Could you set down the lines from the first line of the entries below through the line with "可以的，這是預設的設定。", exactly and with no pictures?

Entries provided Start Marker

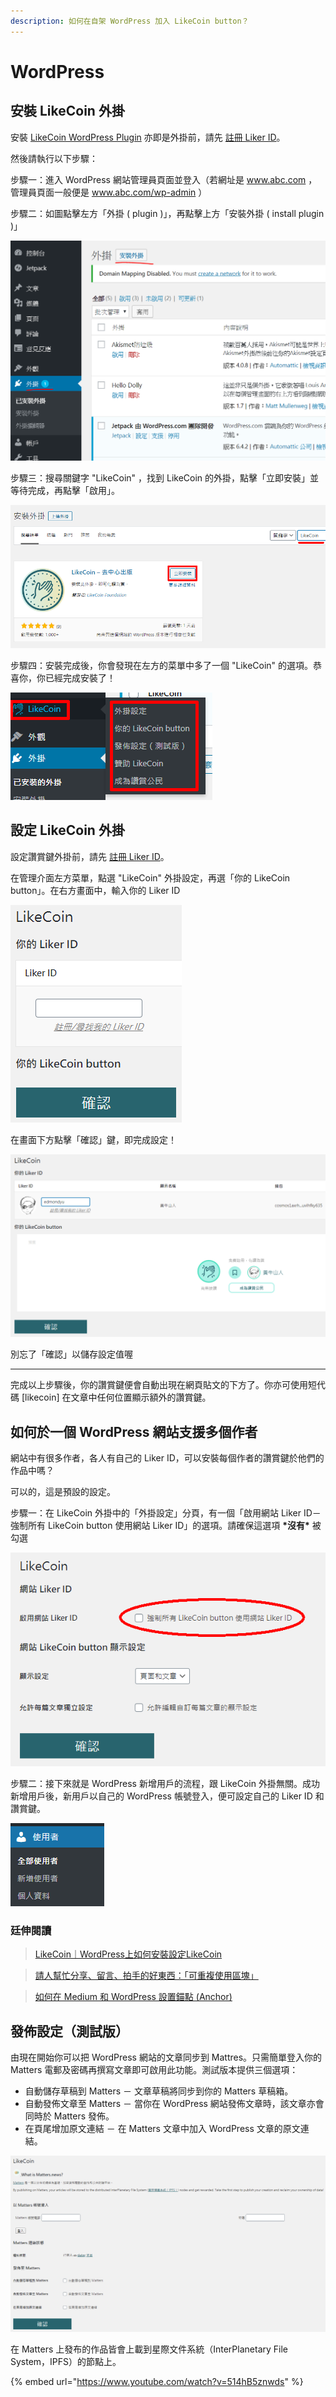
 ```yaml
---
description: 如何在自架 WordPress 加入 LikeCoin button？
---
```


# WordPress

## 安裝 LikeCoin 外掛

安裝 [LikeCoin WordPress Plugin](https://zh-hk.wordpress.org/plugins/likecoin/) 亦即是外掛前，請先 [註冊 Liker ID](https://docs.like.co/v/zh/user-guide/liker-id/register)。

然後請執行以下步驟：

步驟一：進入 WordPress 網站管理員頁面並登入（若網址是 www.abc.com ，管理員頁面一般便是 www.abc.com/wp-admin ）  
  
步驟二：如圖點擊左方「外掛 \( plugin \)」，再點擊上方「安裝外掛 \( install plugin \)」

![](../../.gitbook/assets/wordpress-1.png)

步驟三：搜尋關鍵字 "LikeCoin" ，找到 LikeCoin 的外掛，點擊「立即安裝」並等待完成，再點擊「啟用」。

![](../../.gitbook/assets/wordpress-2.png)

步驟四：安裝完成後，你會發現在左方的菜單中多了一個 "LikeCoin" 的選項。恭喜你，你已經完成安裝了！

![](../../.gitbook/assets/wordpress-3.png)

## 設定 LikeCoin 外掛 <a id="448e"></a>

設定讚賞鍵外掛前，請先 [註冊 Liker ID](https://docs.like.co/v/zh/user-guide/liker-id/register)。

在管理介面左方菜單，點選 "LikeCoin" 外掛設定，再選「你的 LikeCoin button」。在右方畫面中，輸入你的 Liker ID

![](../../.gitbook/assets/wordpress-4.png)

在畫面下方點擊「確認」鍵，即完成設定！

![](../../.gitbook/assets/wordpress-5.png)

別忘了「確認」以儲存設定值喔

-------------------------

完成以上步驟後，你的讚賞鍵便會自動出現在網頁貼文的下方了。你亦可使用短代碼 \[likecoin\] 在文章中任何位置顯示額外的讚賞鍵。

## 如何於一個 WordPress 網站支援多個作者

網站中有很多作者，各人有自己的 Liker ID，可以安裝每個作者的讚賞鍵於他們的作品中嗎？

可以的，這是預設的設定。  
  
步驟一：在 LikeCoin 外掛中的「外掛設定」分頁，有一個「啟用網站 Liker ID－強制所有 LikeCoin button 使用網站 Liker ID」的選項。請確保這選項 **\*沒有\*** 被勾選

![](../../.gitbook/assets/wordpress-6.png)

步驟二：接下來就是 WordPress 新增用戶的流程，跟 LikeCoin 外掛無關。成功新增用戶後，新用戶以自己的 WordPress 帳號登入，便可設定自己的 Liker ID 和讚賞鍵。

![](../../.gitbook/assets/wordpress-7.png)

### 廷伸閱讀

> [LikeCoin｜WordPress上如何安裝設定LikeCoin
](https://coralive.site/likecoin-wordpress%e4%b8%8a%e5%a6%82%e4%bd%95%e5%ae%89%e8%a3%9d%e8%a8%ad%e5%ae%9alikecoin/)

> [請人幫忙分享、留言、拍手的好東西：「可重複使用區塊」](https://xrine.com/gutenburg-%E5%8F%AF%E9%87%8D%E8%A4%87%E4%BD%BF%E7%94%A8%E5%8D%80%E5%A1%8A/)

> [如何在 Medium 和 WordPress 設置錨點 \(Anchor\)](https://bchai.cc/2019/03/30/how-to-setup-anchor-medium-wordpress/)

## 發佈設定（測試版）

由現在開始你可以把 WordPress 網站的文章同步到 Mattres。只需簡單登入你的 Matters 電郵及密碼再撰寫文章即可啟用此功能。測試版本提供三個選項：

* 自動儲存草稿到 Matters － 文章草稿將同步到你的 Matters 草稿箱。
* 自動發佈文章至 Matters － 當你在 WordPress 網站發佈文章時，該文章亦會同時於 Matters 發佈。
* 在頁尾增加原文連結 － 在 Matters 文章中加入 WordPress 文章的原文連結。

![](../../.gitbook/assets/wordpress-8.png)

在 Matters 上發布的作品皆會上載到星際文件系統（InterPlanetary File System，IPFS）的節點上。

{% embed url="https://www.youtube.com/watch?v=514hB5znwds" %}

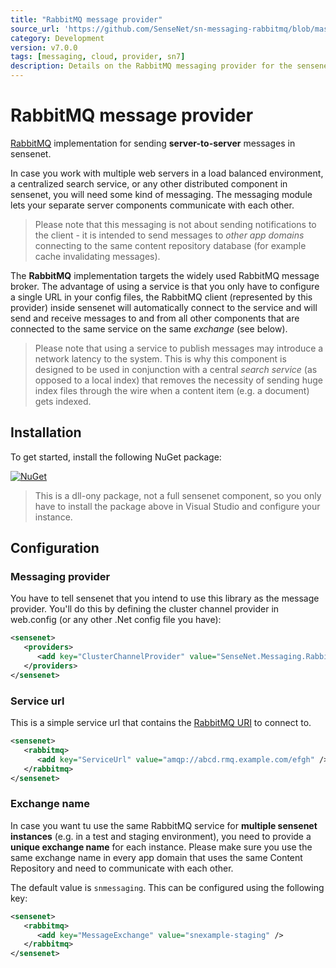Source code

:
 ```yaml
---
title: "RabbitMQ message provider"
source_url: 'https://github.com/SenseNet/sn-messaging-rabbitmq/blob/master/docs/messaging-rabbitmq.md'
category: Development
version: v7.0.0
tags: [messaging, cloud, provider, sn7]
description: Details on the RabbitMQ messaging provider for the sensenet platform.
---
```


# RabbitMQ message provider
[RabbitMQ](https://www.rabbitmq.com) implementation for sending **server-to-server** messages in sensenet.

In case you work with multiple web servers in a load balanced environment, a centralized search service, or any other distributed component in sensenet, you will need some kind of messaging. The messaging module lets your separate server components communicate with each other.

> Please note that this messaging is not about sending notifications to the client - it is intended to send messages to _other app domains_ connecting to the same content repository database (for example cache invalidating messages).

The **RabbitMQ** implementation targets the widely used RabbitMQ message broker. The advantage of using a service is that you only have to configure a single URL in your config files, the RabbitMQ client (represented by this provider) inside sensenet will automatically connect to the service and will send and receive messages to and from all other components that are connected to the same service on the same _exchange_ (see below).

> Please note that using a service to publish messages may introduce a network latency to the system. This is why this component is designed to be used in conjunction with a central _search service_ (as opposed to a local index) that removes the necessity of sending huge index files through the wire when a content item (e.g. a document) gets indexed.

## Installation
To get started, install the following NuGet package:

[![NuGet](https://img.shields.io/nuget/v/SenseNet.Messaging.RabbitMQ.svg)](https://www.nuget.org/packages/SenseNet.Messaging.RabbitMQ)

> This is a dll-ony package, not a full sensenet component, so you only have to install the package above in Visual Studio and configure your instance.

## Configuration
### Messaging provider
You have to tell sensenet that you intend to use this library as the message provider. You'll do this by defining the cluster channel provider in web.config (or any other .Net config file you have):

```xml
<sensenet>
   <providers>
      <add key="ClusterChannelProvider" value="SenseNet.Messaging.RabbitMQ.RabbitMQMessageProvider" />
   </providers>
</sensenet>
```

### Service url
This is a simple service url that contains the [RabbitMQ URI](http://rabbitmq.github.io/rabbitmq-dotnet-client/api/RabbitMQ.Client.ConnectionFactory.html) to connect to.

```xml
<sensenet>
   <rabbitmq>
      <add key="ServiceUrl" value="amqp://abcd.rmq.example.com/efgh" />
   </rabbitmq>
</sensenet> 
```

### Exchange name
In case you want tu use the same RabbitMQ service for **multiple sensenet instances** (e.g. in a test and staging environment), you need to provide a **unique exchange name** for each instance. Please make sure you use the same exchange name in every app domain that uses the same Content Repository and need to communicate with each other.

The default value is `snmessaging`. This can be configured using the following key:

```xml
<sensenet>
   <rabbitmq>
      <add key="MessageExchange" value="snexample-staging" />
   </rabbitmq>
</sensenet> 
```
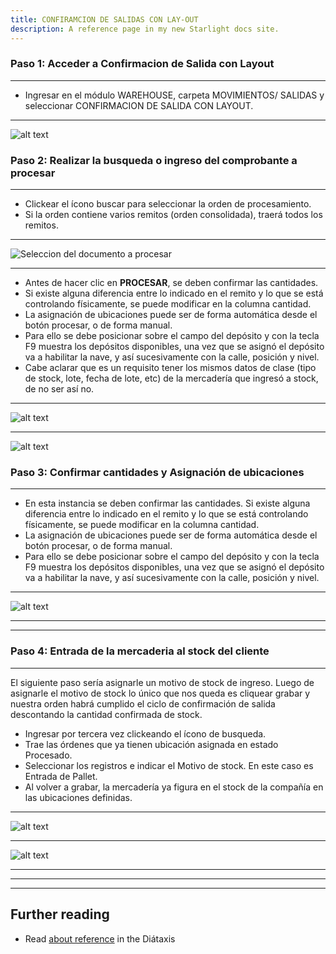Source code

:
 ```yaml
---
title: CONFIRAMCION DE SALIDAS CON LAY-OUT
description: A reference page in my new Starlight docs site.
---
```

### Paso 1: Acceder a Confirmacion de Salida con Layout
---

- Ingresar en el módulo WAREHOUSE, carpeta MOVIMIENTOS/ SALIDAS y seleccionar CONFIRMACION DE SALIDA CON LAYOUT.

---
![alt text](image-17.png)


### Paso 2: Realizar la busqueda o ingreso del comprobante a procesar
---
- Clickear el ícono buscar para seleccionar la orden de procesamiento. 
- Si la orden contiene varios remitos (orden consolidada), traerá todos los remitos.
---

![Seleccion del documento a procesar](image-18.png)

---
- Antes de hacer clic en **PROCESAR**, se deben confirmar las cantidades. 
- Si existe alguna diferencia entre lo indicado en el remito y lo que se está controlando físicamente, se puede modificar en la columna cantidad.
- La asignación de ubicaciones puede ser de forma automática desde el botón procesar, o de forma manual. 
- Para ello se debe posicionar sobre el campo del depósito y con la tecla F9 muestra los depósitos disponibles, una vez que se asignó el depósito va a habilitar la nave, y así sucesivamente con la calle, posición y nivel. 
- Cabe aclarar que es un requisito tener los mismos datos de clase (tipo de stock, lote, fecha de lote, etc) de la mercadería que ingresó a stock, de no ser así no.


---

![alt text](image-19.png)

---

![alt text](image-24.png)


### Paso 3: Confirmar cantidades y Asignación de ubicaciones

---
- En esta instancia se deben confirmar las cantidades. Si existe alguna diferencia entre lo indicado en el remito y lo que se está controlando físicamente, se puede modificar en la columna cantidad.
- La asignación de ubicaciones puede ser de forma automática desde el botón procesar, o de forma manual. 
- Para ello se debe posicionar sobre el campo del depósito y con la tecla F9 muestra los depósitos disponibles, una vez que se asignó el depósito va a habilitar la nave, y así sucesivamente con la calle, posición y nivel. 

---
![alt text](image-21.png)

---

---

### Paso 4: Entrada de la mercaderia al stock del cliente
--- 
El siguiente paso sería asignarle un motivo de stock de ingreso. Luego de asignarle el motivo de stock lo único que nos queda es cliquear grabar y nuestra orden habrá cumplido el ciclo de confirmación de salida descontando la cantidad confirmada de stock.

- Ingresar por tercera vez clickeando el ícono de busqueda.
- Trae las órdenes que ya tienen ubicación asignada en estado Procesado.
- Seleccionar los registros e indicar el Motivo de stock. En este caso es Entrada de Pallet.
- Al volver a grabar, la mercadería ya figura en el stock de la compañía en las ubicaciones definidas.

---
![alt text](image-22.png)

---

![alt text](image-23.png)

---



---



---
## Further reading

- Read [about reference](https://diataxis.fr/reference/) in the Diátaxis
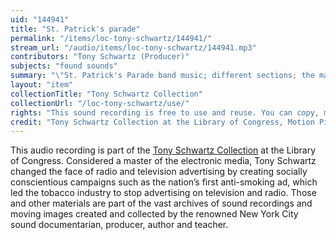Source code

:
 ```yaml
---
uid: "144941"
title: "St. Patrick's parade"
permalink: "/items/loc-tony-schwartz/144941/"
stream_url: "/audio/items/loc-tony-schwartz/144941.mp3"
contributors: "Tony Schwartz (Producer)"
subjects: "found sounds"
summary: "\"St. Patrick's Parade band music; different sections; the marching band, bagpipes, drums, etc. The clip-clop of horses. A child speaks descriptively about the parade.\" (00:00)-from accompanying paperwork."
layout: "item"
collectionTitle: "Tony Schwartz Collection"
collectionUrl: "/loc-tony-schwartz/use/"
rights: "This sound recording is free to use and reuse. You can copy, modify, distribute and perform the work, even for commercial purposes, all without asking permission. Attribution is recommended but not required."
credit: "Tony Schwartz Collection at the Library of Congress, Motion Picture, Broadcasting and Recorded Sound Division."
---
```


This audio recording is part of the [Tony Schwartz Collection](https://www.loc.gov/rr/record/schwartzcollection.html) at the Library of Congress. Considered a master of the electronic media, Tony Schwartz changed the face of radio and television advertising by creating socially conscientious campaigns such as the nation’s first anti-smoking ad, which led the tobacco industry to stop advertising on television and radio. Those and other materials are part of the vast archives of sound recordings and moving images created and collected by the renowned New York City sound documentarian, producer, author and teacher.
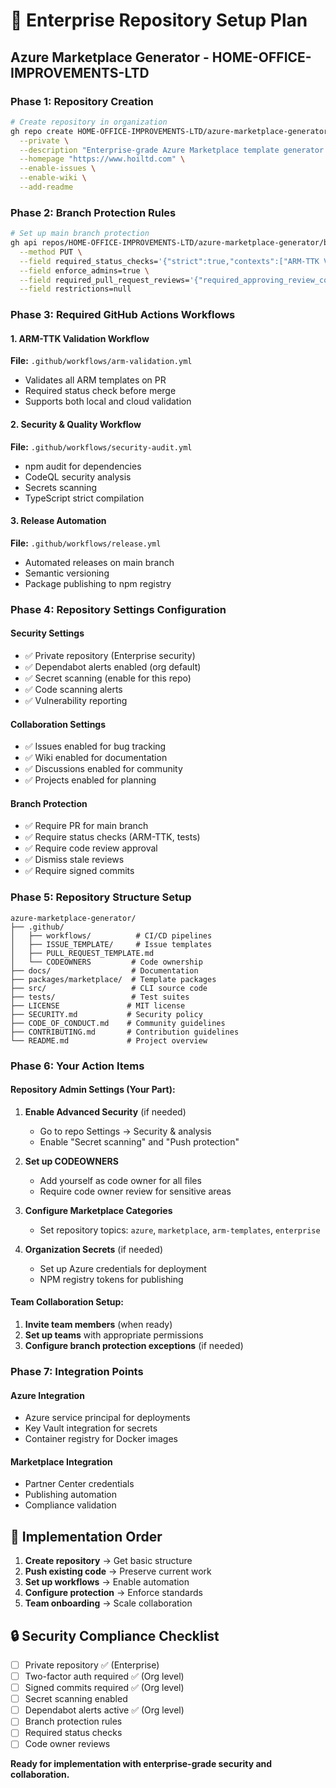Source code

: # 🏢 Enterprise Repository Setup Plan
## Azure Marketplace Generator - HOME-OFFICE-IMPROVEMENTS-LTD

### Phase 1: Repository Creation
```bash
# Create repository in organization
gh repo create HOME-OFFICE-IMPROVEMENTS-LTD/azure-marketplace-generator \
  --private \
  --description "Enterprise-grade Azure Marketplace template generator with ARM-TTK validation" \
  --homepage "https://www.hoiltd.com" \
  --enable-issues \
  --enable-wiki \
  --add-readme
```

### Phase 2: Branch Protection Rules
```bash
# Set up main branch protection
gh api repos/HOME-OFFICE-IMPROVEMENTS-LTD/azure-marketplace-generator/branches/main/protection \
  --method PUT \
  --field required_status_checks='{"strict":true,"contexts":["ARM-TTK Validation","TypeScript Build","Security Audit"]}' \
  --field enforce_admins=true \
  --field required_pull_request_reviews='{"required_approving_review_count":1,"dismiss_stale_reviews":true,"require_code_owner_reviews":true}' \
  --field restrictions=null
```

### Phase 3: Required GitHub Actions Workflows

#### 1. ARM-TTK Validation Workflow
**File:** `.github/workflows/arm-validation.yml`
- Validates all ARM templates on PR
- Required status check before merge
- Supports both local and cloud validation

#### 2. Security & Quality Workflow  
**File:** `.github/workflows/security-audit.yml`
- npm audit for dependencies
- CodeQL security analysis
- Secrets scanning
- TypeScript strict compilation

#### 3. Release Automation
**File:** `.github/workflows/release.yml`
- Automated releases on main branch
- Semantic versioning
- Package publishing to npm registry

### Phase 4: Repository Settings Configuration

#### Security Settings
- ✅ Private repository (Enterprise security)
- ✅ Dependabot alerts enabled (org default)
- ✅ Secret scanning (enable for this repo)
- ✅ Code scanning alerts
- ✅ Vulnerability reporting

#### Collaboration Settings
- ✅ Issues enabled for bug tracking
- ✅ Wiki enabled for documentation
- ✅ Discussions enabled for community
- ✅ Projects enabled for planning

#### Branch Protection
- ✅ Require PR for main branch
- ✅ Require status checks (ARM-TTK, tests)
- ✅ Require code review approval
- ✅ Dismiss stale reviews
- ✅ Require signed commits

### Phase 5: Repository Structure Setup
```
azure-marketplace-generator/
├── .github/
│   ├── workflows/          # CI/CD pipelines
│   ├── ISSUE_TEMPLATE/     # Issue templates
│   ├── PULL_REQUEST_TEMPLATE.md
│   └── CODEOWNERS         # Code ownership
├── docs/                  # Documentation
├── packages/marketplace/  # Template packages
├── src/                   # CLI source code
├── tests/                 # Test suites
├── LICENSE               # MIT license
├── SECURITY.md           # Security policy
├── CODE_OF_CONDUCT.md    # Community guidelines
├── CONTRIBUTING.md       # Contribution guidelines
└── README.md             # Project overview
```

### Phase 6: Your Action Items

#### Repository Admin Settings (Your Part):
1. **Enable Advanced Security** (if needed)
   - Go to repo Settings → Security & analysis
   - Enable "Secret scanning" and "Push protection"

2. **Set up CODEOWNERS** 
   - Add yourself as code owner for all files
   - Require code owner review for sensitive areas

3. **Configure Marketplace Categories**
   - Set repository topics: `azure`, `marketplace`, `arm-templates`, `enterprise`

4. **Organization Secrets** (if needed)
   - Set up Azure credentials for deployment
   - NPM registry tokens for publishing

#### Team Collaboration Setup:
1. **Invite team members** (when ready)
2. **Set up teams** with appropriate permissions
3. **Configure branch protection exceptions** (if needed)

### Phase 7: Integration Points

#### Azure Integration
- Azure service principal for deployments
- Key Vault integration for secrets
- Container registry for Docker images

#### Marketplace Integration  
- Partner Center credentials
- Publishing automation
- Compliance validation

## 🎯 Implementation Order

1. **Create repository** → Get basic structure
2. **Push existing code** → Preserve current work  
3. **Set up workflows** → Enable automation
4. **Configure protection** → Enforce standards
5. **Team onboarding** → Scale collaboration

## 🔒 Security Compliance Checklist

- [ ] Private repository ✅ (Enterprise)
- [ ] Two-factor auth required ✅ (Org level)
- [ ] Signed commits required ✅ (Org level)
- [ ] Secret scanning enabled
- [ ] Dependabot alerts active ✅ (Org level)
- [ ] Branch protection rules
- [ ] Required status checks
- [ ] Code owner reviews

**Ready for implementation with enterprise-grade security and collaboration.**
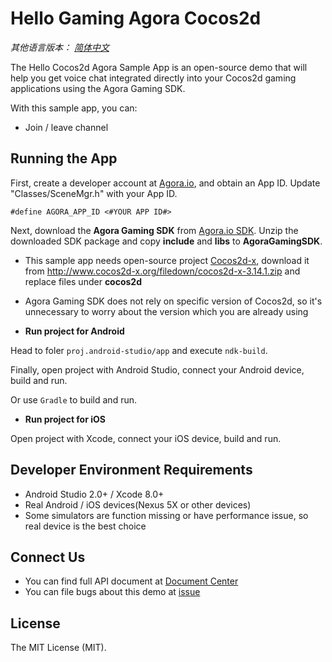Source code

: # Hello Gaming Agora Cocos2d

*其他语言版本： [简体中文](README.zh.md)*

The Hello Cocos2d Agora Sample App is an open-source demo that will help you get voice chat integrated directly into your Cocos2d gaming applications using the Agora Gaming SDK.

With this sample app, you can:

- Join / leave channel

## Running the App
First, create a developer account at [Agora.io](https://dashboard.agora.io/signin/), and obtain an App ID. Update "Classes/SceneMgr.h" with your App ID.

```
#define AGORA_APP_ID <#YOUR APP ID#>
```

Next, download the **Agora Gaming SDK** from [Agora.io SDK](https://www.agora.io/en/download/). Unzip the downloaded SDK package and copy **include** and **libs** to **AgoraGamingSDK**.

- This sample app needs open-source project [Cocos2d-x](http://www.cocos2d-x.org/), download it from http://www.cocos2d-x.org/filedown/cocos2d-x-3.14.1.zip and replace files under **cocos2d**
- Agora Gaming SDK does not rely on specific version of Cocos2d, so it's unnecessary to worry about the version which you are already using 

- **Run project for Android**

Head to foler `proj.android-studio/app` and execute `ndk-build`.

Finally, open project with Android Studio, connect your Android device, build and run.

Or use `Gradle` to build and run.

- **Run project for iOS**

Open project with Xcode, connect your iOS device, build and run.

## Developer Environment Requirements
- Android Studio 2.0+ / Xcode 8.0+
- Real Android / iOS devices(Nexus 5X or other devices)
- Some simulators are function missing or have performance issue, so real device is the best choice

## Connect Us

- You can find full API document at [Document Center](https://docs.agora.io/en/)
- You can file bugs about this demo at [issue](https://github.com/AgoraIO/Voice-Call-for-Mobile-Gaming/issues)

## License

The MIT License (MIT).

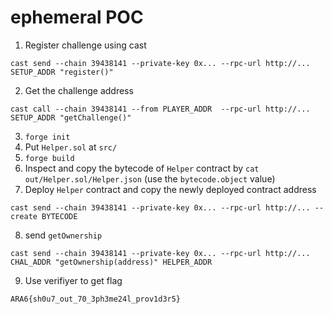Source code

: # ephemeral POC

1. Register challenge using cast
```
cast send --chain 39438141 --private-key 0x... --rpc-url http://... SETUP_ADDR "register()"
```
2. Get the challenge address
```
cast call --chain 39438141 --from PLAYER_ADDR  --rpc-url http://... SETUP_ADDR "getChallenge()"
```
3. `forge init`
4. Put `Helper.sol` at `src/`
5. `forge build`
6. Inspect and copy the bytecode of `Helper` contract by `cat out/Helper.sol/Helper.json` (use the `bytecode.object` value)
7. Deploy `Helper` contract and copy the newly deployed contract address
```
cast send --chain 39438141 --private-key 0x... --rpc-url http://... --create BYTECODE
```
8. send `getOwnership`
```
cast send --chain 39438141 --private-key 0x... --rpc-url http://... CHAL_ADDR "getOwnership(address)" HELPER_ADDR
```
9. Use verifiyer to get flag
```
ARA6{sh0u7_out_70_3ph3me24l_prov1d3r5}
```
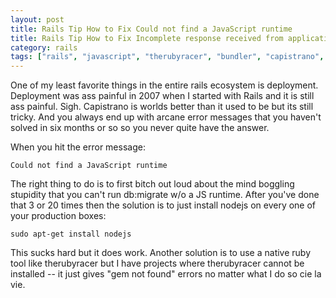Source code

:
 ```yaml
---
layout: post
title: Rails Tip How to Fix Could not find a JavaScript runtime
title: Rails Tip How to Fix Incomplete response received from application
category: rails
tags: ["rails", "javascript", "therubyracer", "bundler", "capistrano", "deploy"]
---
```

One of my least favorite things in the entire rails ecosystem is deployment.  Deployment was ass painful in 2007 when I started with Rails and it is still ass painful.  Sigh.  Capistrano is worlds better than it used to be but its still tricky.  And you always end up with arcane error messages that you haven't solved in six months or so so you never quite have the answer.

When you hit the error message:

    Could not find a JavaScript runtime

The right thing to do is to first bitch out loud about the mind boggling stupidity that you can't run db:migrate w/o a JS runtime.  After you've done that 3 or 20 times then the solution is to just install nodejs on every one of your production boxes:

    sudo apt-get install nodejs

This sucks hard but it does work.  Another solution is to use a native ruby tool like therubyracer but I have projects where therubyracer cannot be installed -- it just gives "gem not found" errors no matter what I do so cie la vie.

Entries provided End Marker

Solution for this exercise:
 ```yaml
---
description: 如何在自架 WordPress 加入 LikeCoin button？
---
```


# WordPress

## 安裝 LikeCoin 外掛

安裝 [LikeCoin WordPress Plugin](https://zh-hk.wordpress.org/plugins/likecoin/) 亦即是外掛前，請先 [註冊 Liker ID](https://docs.like.co/v/zh/user-guide/liker-id/register)。

然後請執行以下步驟：

步驟一：進入 WordPress 網站管理員頁面並登入（若網址是 www.abc.com ，管理員頁面一般便是 www.abc.com/wp-admin ）  
  
步驟二：如圖點擊左方「外掛 \( plugin \)」，再點擊上方「安裝外掛 \( install plugin \)」

![](../../.gitbook/assets/wordpress-1.png)

步驟三：搜尋關鍵字 "LikeCoin" ，找到 LikeCoin 的外掛，點擊「立即安裝」並等待完成，再點擊「啟用」。

![](../../.gitbook/assets/wordpress-2.png)

步驟四：安裝完成後，你會發現在左方的菜單中多了一個 "LikeCoin" 的選項。恭喜你，你已經完成安裝了！

![](../../.gitbook/assets/wordpress-3.png)

## 設定 LikeCoin 外掛 <a id="448e"></a>

設定讚賞鍵外掛前，請先 [註冊 Liker ID](https://docs.like.co/v/zh/user-guide/liker-id/register)。

在管理介面左方菜單，點選 "LikeCoin" 外掛設定，再選「你的 LikeCoin button」。在右方畫面中，輸入你的 Liker ID

![](../../.gitbook/assets/wordpress-4.png)

在畫面下方點擊「確認」鍵，即完成設定！

![](../../.gitbook/assets/wordpress-5.png)

別忘了「確認」以儲存設定值喔

-------------------------

完成以上步驟後，你的讚賞鍵便會自動出現在網頁貼文的下方了。你亦可使用短代碼 \[likecoin\] 在文章中任何位置顯示額外的讚賞鍵。

## 如何於一個 WordPress 網站支援多個作者

網站中有很多作者，各人有自己的 Liker ID，可以安裝每個作者的讚賞鍵於他們的作品中嗎？

可以的，這是預設的設定。  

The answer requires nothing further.